Simeon bar Yochai or in Aramaic Rabban Shimmon bar Yochai is also known by his acronym which is Rashbi. This man was a very popular tannaic sage in the first century in ancient Israel. He was well known after the destruction of the 2nd Temple in 70 CE. Simeon was one of the high ranking followers of Rabbi Akiva and is associated with the writing of the Zohar which is the main work of the Kabbalah.
He is also closely associated with the legal homilies that are known as Sifre and Mekhilta. Simeon is the fourth most acknowledged sage in the Mishnah where he is usually referred to as “Rabbi Shimmon”.
It is also important to add that common legend has it that this man and his son (Rabbi Eleazer b. Simeon) were some of the most prominent Kabbalists. That is the reason why they are both very revered in the Kabbalistic traditions.
Critic of Rome
The Talmud records Rabbi Shimon bar Yochai as being a critic to the Roman government and that is why he was forced to go into exile for over thirteen years with his son. Tradition notes that these two found a dwelling in a cave which is believed to be in Peki’in. It is also believed that right at the entrance of the cave, a carob tree grew up and a spring of fresh water came forth and thus they were well provided for against hunger and thirst. The two cast off their clothing and only used them during prayers.
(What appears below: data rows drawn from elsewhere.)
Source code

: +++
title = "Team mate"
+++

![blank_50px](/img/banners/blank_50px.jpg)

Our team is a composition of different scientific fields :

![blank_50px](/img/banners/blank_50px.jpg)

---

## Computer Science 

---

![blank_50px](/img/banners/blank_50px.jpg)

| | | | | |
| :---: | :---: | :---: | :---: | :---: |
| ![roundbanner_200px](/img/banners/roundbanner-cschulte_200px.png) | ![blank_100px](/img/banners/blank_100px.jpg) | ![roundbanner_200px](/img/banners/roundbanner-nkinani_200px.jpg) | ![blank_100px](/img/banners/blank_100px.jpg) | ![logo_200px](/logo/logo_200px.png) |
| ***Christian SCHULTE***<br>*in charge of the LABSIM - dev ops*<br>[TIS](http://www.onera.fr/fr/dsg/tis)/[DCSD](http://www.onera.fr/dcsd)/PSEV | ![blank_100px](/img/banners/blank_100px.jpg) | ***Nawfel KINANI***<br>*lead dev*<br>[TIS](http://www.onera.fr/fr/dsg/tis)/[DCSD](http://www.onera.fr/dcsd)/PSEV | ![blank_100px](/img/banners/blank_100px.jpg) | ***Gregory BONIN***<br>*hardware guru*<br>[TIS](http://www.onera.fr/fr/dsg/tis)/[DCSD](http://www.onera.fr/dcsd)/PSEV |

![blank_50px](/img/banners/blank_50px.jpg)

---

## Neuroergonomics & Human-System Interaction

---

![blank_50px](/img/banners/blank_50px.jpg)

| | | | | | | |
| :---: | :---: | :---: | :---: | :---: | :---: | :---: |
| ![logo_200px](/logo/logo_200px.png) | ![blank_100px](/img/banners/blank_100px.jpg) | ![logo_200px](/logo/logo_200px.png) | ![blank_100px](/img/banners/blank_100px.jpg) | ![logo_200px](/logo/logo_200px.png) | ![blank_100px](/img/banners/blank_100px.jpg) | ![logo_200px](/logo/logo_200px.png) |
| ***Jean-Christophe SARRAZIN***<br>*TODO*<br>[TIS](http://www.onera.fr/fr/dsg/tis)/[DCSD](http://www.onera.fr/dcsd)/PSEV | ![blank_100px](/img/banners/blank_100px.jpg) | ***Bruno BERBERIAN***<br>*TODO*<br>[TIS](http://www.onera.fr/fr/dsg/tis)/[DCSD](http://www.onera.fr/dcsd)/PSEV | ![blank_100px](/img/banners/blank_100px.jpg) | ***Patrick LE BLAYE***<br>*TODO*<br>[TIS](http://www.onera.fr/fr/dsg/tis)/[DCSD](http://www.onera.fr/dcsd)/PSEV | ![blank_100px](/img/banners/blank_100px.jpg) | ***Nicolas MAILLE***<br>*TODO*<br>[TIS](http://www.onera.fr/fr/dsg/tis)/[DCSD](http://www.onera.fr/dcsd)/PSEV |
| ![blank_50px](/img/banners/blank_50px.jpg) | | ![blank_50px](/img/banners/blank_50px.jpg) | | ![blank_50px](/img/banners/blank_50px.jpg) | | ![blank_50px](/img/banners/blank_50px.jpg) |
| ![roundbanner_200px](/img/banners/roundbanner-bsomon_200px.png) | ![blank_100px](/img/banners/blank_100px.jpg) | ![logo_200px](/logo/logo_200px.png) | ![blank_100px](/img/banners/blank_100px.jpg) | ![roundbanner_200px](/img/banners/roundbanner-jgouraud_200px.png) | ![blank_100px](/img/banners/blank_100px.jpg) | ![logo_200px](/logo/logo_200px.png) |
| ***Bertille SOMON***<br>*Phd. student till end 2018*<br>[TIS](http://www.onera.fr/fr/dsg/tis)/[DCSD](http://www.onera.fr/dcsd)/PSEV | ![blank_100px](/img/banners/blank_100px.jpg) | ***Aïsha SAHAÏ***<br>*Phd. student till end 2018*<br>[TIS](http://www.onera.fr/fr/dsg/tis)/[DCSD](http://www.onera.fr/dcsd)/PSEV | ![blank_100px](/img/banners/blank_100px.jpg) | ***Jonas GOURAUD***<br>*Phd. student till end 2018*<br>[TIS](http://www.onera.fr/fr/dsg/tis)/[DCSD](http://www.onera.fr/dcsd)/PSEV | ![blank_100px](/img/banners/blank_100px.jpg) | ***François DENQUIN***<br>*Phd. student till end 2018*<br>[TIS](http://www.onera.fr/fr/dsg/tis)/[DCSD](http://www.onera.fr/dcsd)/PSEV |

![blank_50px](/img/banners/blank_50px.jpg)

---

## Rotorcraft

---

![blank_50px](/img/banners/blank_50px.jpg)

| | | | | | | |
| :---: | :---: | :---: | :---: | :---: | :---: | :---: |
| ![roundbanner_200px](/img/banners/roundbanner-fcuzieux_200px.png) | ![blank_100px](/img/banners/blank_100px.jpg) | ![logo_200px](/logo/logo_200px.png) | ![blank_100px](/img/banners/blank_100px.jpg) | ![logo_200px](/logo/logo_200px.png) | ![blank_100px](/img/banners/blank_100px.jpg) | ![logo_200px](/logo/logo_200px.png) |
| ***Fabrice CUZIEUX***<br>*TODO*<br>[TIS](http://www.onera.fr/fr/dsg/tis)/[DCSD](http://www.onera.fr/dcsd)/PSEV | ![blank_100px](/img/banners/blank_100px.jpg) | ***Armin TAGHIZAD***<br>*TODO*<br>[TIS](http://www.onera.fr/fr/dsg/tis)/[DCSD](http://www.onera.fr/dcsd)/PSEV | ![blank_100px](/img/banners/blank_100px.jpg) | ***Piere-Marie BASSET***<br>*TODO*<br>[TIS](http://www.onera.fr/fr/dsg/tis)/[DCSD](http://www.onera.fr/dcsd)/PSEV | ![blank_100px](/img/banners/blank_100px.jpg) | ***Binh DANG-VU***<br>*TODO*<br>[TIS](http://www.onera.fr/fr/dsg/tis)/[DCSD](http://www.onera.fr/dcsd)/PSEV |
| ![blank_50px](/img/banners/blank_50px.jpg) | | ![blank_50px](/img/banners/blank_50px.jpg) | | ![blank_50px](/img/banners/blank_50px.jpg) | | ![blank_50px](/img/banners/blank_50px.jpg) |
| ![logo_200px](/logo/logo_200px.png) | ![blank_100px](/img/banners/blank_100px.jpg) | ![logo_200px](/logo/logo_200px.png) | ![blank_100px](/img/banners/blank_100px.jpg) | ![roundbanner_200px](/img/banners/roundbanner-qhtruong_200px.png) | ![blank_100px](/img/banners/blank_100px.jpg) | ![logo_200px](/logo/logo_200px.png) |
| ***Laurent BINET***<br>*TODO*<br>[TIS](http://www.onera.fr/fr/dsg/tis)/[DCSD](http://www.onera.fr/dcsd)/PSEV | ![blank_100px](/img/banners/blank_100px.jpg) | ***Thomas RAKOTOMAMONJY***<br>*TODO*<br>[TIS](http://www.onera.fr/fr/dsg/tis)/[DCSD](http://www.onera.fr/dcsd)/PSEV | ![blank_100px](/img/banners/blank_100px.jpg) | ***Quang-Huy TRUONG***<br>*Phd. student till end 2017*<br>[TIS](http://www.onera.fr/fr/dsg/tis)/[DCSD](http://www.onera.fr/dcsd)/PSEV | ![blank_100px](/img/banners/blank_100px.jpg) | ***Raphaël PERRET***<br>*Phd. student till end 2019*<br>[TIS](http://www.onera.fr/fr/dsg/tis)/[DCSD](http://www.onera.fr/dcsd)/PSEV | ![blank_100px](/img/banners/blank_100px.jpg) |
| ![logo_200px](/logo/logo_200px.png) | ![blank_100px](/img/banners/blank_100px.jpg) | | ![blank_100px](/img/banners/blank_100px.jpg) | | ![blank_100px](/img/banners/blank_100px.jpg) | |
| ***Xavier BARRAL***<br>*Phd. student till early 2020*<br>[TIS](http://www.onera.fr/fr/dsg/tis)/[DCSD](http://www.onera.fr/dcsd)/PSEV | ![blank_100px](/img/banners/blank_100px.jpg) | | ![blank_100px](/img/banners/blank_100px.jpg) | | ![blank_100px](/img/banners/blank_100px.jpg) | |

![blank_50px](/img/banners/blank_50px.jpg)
They embedded their bodies in the sand right up to their necks and read the Torah all day long.
Works and Legends
Rabbinic sources record him to have acquired a reputation as a person who performs miracles and it is because of that reason that he was taken to Rome as an Envoy. On reaching Rome, it is noted that he removed a demon from the daughter of the then emperor. However this demon is also said to have entered the daughter willingly so that Rabbi Shimmon would accomplish the miracle.
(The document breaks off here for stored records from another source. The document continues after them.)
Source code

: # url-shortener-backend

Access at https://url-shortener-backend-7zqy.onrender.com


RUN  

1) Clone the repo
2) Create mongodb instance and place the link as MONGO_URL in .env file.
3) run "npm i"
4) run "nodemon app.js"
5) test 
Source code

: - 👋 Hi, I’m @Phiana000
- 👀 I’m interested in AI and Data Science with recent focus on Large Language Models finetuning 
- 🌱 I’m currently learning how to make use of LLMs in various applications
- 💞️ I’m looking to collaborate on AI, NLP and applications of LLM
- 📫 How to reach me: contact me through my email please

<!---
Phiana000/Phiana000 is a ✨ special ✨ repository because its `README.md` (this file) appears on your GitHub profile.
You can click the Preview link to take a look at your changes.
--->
This Rabbi had a very big passion for law and that is why he was most commonly associated with the legal homilies (Sifre and Mekhita). There are however modern scholars who believe that Moses de Leon who published the Zohar is the one responsible for writing it.
A more detailed account of the Rabbi Shimon’s life and teachings are in W Bacher’s Agada der Tannaiten, ii. pp. 70-149.
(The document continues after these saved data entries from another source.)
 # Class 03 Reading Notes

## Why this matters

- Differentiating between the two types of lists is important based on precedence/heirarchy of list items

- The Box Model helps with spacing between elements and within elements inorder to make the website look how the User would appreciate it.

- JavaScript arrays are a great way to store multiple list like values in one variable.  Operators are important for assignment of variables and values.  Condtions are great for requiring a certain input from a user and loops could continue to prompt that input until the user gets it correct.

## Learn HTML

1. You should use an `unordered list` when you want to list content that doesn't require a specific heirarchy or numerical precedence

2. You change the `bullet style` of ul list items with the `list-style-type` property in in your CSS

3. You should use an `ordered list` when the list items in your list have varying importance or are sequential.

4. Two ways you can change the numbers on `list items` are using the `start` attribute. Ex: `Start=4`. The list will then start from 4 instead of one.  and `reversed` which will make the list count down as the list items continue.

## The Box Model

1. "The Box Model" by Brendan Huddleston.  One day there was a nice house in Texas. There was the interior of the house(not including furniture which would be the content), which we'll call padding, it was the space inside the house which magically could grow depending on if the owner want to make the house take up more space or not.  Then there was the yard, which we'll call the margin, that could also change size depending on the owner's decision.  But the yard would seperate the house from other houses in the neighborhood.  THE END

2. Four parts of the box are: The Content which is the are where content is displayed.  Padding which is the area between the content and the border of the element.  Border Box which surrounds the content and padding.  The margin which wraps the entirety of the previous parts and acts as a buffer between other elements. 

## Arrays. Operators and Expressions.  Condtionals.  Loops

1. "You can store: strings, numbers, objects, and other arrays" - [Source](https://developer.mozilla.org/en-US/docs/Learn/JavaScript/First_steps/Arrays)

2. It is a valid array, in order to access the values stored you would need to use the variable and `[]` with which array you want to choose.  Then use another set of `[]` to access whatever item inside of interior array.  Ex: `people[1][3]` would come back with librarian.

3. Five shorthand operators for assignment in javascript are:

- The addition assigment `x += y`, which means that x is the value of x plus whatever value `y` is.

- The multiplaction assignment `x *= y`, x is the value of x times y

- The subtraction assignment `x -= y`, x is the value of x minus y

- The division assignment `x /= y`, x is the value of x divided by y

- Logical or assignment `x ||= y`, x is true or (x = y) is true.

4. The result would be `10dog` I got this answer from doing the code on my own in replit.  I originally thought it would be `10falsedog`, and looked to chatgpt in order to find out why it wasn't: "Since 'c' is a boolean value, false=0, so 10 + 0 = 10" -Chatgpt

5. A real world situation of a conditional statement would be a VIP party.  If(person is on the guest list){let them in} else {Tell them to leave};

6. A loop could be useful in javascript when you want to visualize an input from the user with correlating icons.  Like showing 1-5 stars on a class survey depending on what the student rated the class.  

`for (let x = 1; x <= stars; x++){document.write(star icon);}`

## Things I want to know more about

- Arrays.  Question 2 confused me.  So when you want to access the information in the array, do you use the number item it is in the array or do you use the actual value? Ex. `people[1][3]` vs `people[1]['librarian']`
There is also a mid-eighth century Jewish apocalypse that is associated with the Rabbi, see The Secrets of Rabbi Simon ben Yohai.
Jewish communities around the world celebrate both the Lag Ba’omer and the Yahrzeit which is the anniversary of death.
The Rabbi Shimon bar Yochai’s Yahrzeit is referred to as Yom Hillula which is a day of celebration. This is derived from the original writing of Shaar HaKavanot by Rabbi Moshe Chaim Luzzato, which refers to the day as Yom Simchato or “the day of his happiness”. That is of course contrary to Yom SheMet which means “the day that he died”. It is therefore important to note that there is usually a widely acknowledged custom celebration on his yahrzeit at Meron which is the burial point of Rabbi Shimmon bar Yochai and his son (Rabbi Eleazer b. Simeon). Tens of thousands of people celebrate the Yom Hillula with torches, dancing and songs. It is also custom to find three year old boys having their first hair cuts at these celebrations right from the time of Rabbi Isaac Luria. While that is taking place, their parents distribute goodies that include sweets and wine.
Most people accept the fact that Rabbi Shimmon and his son were buried at Mount Meron where there is a building that is arched in structure.